The Loss Library and Other Unfinished Stories
The Loss Library
with illustrations by Sunandini Banerjee
Seagull Books, 2012
People give me their papers. The reason is obvious: I hoard such enormous quantities of my own. My house looks like a public library or some archive of the ordinary; I cannot get rid of a book or throw away a receipt from Pick n Pay. What difference will another little stack of documents make? I am like an animal lover who gets a reputation for taking in strays. Need a home for a scrawny kitten, a lame dog, a blind parrot? Don’t take it to the SPCA – they’ll put it down as soon as you’re out the door – give it to him. The book lover.
Of course, there’s more to it than storage. These papers are entrusted to me, placed in my care and assigned as my responsibility. People put their papers in my hands because they want me to read them, think about them, edit them or otherwise reorder them, and write about them. They would like me to make something of their leavings.

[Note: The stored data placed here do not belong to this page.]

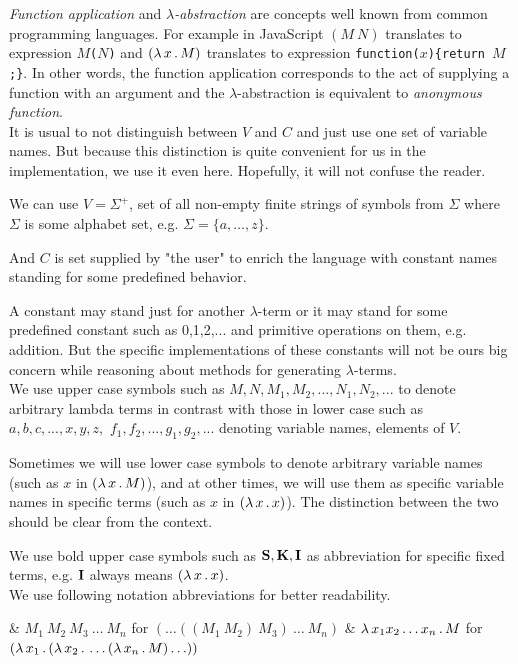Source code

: \documentclass[12pt,a4paper]{report}
\newcommand{\lterm}{$\lambda$-term\xspace}
\newcommand{\lterms}{$\lambda$-terms\xspace}
\newcommand{\setDots}[2]{ 
	\lbrace #1 , \dots , #2 \rbrace
}
\begin{document}
\textit{Function application} and 
\textit{$\lambda$-abstraction} are concepts
well known from common programming languages. 
For example in JavaScript 
$(M~N)$ translates to expression \texttt{$M$($N$)} and
$( \lambda \, x \, . \, M )$ translates to expression \texttt{function($x$)\{return $M$;\}}.
In other words, the function application 
corresponds to the act of supplying a function 
with an argument and
the $\lambda$-abstraction is equivalent to 
\textit{anonymous function}. \\

It is usual to not distinguish between $V$ and $C$ and just use
one set of variable names. But because this distinction is quite convenient
for us in the implementation, we use it even here. 
Hopefully, it will not confuse the reader.
 

We can use $V = \Sigma^+$, set of all non-empty finite strings of symbols 
from $\Sigma$ where $\Sigma$ is some alphabet set, e.g.  
$
\Sigma =
\setDots{a}{z}$.

And $C$ is set supplied by "the user" to enrich 
the language with constant names standing
for some predefined behavior.

A constant may stand just for another \lterm
or it may stand for some predefined constant 
such as 0,1,2,... and primitive operations on
them, e.g. addition. 
But the specific implementations 
of these constants will not be ours big concern 
while reasoning about methods for generating 
\lterms .\\

We use upper case symbols such as 
$M,N,M_1,M_2,...,N_1,N_2,...$
to denote arbitrary lambda terms in contrast with
those in lower case such as
$a,b,c,...,x,y,z,$
$f_1,f_2,...,g_1,g_2,...$
denoting variable names, elements of $V$.

Sometimes we will use lower case symbols
to denote arbitrary variable names (such as
$x$ in $( \lambda \, x \, . \, M )$),
and at other times, we will use them
as specific variable names in specific terms 
(such as $x$ in $( \lambda \, x \, . \, x )$).
The distinction between the two should be
clear from the context.

We use bold upper case symbols such as 
$\mathbf{S}, \mathbf{K}, \mathbf{I}$ as abbreviation
for specific fixed terms, e.g. 
$\mathbf{I}$ always means $( \lambda \, x \, . \, x )$.  
\\[1em]

We use following notation
abbreviations for better readability. \vspace{3mm}

\begin{easylist}[enumerate]
& $M_1~M_2~M_3~\dots~M_n$ for 
  $(\dots((M_1~M_2)~M_3)~\dots~M_n)$ 
& $\lambda \, x_1 x_2 \dots x_n  \, . \, M$ for
  $\lamb{x_1}{\lamb{x_2}{\dots\lamb{x_n}{M}\dots}}$
\end{easylist}~
  
\end{document}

More than twenty years ago, Louis Fehler (not his real name) left me his papers to look after while he went abroad, travelling light, and then promptly died. I’ve been carrying his blue trommel around with me ever since, packed with outlines of novels, biographical notes and other things, and have yet to squeeze more than a few lines of prose from them.
The case of Dr T is much worse. I came by his trunks ten years ago shortly after he passed away. I brought this burden on myself. I’d had my eye on his disjecta membra (the lovely Latin for ‘severed limbs’) for years before he died, and when I was offered a look inside the caskets by his guardian and heir, I more or less insisted on taking them over, voetstoots.